Along with other members of the Tory Reform Committee, Thorneycroft pressed his party to support the Beveridge Report. Throughout the late 1940s Thorneycroft worked assiduously to refurbish the Conservative Party after its disastrous defeat in the 1945 general election. His opposition to the Anglo-American loan in the Commons earned him a reputation as an accomplished parliamentary debater. Peter Thorneycroft was briefly parliamentary secretary at the Ministry of Transport in the Conservative caretaker government in 1945 and served as President of the Board of Trade, 1951-57. He was instrumental in persuading the government in 1954 to abandon the party's support for protectionism and accept the General Agreement on Trade and Tariffs.

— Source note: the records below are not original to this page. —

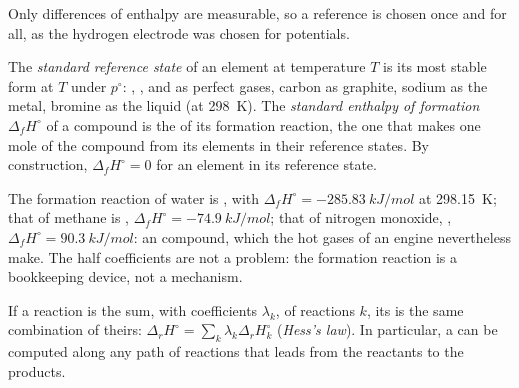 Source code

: Only differences of enthalpy are measurable, so a reference is chosen once
and for all, as the hydrogen electrode was chosen for potentials.

\begin{definition}\label{def:b2:reaction-enthalpy:formation}
The \emph{standard reference state} of an
element at temperature $T$ is its most stable form at $T$ under $p^\circ$:
, ,  and  as perfect gases, carbon as
graphite, sodium as the metal, bromine as the liquid (at \qty{298}{K}).
The \emph{standard enthalpy of formation}
$\Delta_f H^\circ$ of a compound is the  of its formation reaction, the one that makes one mole of the
compound from its elements in their reference states. By construction,
$\Delta_f H^\circ = 0$ for an element in its reference state.
\end{definition}

\begin{example}\label{ex:b2:reaction-enthalpy:formation}
The formation reaction of water is , with
$\Delta_f H^\circ = \qty{-285.83}{kJ/mol}$ at \qty{298.15}{K}; that of
methane is , $\Delta_f H^\circ =
\qty{-74.9}{kJ/mol}$; that of nitrogen monoxide, , $\Delta_f H^\circ = \qty{+90.3}{kJ/mol}$: an  compound,
which the hot gases of an engine nevertheless make. The half coefficients
are not a problem: the formation reaction is a bookkeeping device, not a
mechanism.
\end{example}

\begin{theorem}\label{thm:b2:reaction-enthalpy:hess}
If a reaction is the sum, with coefficients $\lambda_k$, of reactions $k$,
its  is the same combination of theirs:
$\Delta_r H^\circ = \sum_k\lambda_k\Delta_r H_k^\circ$
(\emph{Hess's law}). In particular, a 
can be computed along any path of reactions that leads from the
reactants to the products.
\end{theorem}

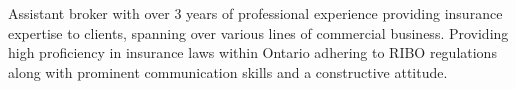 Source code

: \begin{cvletter}


Assistant broker with over 3 years of professional experience providing insurance expertise to clients, spanning over various lines of commercial business. Providing high proficiency in insurance laws within Ontario adhering to RIBO regulations along with prominent communication skills and a constructive attitude. %


\end{cvletter} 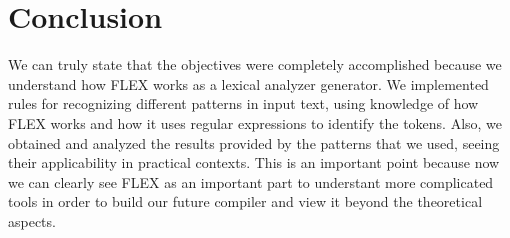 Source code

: \documentclass[a4paper,11pt]{scrarticle}
\begin{document}
    \section{Conclusion}
    We can truly state that the objectives were completely accomplished because we understand how FLEX works as a lexical analyzer generator. We implemented rules for recognizing different patterns in input text, using knowledge of how FLEX works and how it uses regular expressions to identify the tokens.
    Also, we obtained and analyzed the results provided by the patterns that we used, seeing their applicability in practical contexts. This is an important point because now we can clearly see FLEX as an important part to understant more complicated tools in order to build our future compiler and view it beyond the theoretical aspects.
    \nocite{*}
    \printbibliography
    
\end{document}
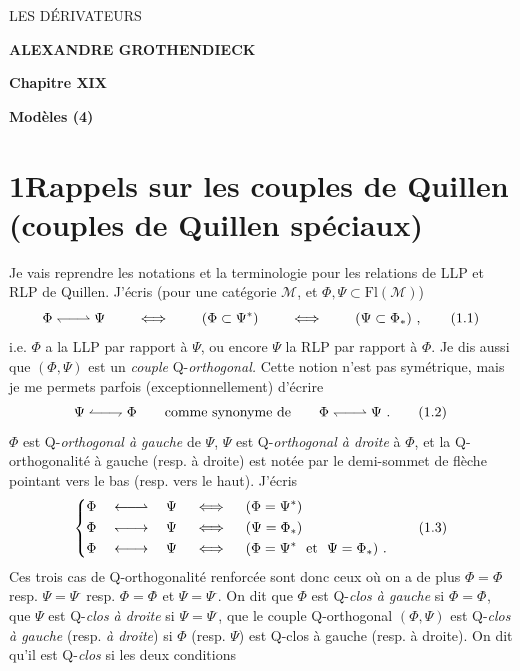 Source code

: \documentclass[11pt]{article}
\newcommand{\printedpage}[1]{\marginpar{\footnotesize p.~#1}}
\newcommand{\msp}[1]{\marginpar{\footnotesize [#1]}}
\newcommand{\Qo}{\mathrel{\leftharpoondown\joinrel\relbar\joinrel\rightharpoonup}}   %
\newcommand{\Qorev}{\mathrel{\leftharpoonup\joinrel\relbar\joinrel\rightharpoondown}} %
\newcommand{\Qog}{\mathrel{\leftarrow\joinrel\relbar\joinrel\rightharpoonup}}         %
\newcommand{\Qod}{\mathrel{\leftharpoondown\joinrel\relbar\joinrel\rightarrow}}       %
\newcommand{\Qogd}{\mathrel{\leftarrow\joinrel\relbar\joinrel\rightarrow}}            %
\newcommand{\tld}{\tilde{}}   %
\newcommand{\rcl}{\bar{}}       %
\begin{document}
\printedpage{(non numérotée)}

\begin{center}
{\Large\textsf{LES DÉRIVATEURS}}

\bigskip

\textbf{ALEXANDRE GROTHENDIECK}

\bigskip\bigskip

\textbf{Chapitre XIX}

\medskip

\textbf{Modèles (4)}
\end{center}

\newpage


\printedpage{1}

\msp{page 1}

\section*{1\quad Rappels sur les couples de Quillen (couples de Quillen spéciaux)}

Je vais reprendre les notations et la terminologie pour les relations de LLP et RLP de Quillen. J'écris (pour une catégorie $\mathcal{M}$, et $\Phi, \Psi \subset \mathrm{Fl}(\mathcal{M})$)
\[
\Phi \Qo \Psi \qquad \iff \qquad (\Phi \subset \Psi^{*}) \qquad \iff \qquad (\Psi \subset \Phi_{*})\ ,
\tag*{(1.1)}
\]
i.e. $\Phi$ a la LLP par rapport à $\Psi$, ou encore $\Psi$ la RLP par rapport à $\Phi$. Je dis aussi que $(\Phi, \Psi)$ est un \textit{couple} Q-\textit{orthogonal.} Cette notion n'est pas symétrique, mais je me permets parfois (exceptionnellement) d'écrire
\[
\Psi \Qorev \Phi \qquad \text{comme synonyme de} \qquad \Phi \Qo \Psi\ .
\tag*{(1.2)}
\]
$\Phi$ est Q-\textit{orthogonal à gauche} de $\Psi$, $\Psi$ est Q-\textit{orthogonal à droite} à $\Phi$, et la Q-orthogonalité à gauche (resp. à droite) est notée par le demi-sommet de flèche pointant vers le bas (resp. vers le haut). J'écris
\[
\left\{
\begin{aligned}
&\Phi \quad \Qog \quad \Psi \quad \iff \quad (\Phi = \Psi^{*})\\
&\Phi \quad \Qod \quad \Psi \quad \iff \quad (\Psi = \Phi_{*})\\
&\Phi \quad \Qogd \quad \Psi \quad \iff \quad (\Phi = \Psi^{*} \ \text{ et } \ \Psi = \Phi_{*})\ .
\end{aligned}
\right.
\tag*{(1.3)}
\]
Ces trois cas de Q-orthogonalité renforcée sont donc ceux où on a de plus $\Phi = \Phi^{\tld}$
resp. $\Psi = \Psi^{\rcl}$ resp. $\Phi = \Phi^{\tld}$ et $\Psi = \Psi^{\rcl}$. On dit que $\Phi$ est Q-\textit{clos à gauche} si $\Phi = \Phi^{\tld}$, que %
$\Psi$ est Q-\textit{clos à droite} si $\Psi = \Psi^{\rcl}$, que le couple Q-orthogonal $(\Phi, \Psi)$ est Q-\textit{clos à gauche} (resp. \textit{à droite}) si $\Phi$ (resp. $\Psi$) est Q-clos à gauche (resp. à droite). On dit qu'il est Q-\textit{clos} si les deux conditions %
\end{document}
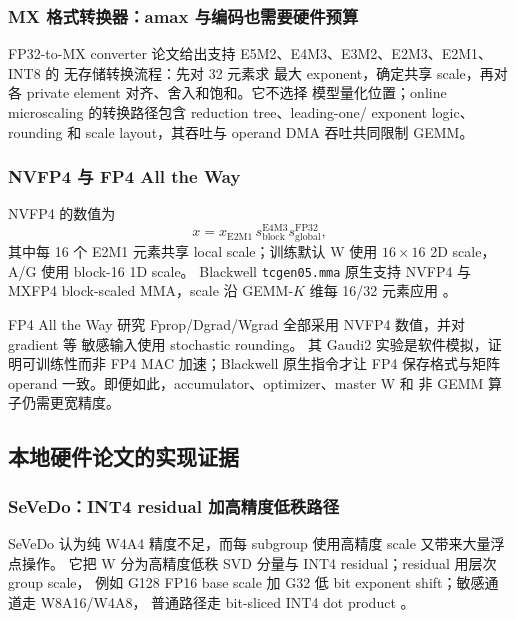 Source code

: \subsubsection{MX 格式转换器：amax 与编码也需要硬件预算}

FP32-to-MX converter 论文给出支持 E5M2、E4M3、E3M2、E2M3、E2M1、INT8 的
无存储转换流程：先对 32 元素求
最大 exponent，确定共享 scale，再对各 private element 对齐、舍入和饱和。它不选择
模型量化位置；online microscaling 的转换路径包含 reduction tree、leading-one/
exponent logic、rounding 和 scale layout，其吞吐与 operand DMA 吞吐共同限制 GEMM。

\subsubsection{NVFP4 与 FP4 All the Way}

NVFP4 的数值为
\begin{equation}
  x=x_{\mathrm{E2M1}}\,s_{\mathrm{block}}^{\mathrm{E4M3}}
    s_{\mathrm{global}}^{\mathrm{FP32}},
  \label{eq:nvfp4-value}
\end{equation}
其中每 16 个 E2M1 元素共享 local scale；训练默认 W 使用 $16\times16$ 2D scale，
A/G 使用 block-16 1D scale。
Blackwell \texttt{tcgen05.mma} 原生支持 NVFP4 与 MXFP4 block-scaled MMA，scale
沿 GEMM-$K$ 维每 16/32 元素应用
。

FP4 All the Way 研究 Fprop/Dgrad/Wgrad 全部采用 NVFP4 数值，并对 gradient 等
敏感输入使用 stochastic rounding。
其 Gaudi2 实验是软件模拟，证明可训练性而非 FP4 MAC 加速；Blackwell 原生指令才让
FP4 保存格式与矩阵 operand 一致。即便如此，accumulator、optimizer、master W 和
非 GEMM 算子仍需更宽精度。

\subsection{本地硬件论文的实现证据}

\subsubsection{SeVeDo：INT4 residual 加高精度低秩路径}

SeVeDo 认为纯 W4A4 精度不足，而每 subgroup 使用高精度 scale 又带来大量浮点操作。
它把 W 分为高精度低秩 SVD 分量与 INT4 residual；residual 用层次 group scale，
例如 G128 FP16 base scale 加 G32 低 bit exponent shift；敏感通道走 W8A16/W4A8，
普通路径走 bit-sliced INT4 dot product
。

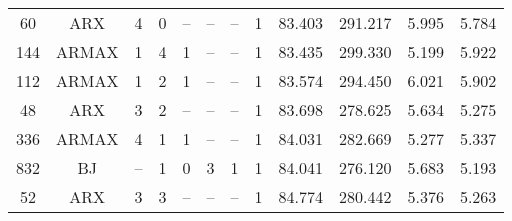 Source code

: \begin{tabularx}{\textwidth}{@{} c c *{6}{C} c c c c @{}}
  60   & ARX    & \num{4} & \num{0} &  --     &  --       &  --   & \num{1} & \num{83.403} & \num{291.217} & \num{5.995} & \num{5.784} \\
  144  & ARMAX  & \num{1} & \num{4} & \num{1} &  --       &  --   & \num{1} & \num{83.435} & \num{299.330} & \num{5.199} & \num{5.922} \\
  112  & ARMAX  & \num{1} & \num{2} & \num{1} &  --       &  --   & \num{1} & \num{83.574} & \num{294.450} & \num{6.021} & \num{5.902} \\
  48   & ARX    & \num{3} & \num{2} &  --     &  --       &  --   & \num{1} & \num{83.698} & \num{278.625} & \num{5.634} & \num{5.275} \\
  336  & ARMAX  & \num{4} & \num{1} & \num{1} &  --       &  --   & \num{1} & \num{84.031} & \num{282.669} & \num{5.277} & \num{5.337} \\
  832  & BJ     &  --     & \num{1} & \num{0} & \num{3} & \num{1} & \num{1} & \num{84.041} & \num{276.120} & \num{5.683} & \num{5.193} \\
  52   & ARX    & \num{3} & \num{3} &  --     &  --       &  --   & \num{1} & \num{84.774} & \num{280.442} & \num{5.376} & \num{5.263} \\
  \bottomrule
\end{tabularx}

He gave strong support to Harold Macmillan in the 1957 Conservative Party leadership contest. He was, in consequence, briefly Chancellor of the Exchequer in 1957-58 but, together with Enoch Powell and Nigel Birch, he resigned in a disagreement over Conservative Party policy, particularly government expenditure. Macmillan, himself a former Chancellor, made a famous and much-quoted remark to the effect that the resignations were merely “little local difficulties”. In reality, Macmillan was deeply concerned about the possible effects of Thorneycroft's resignation, but chose to hide his worries from public view.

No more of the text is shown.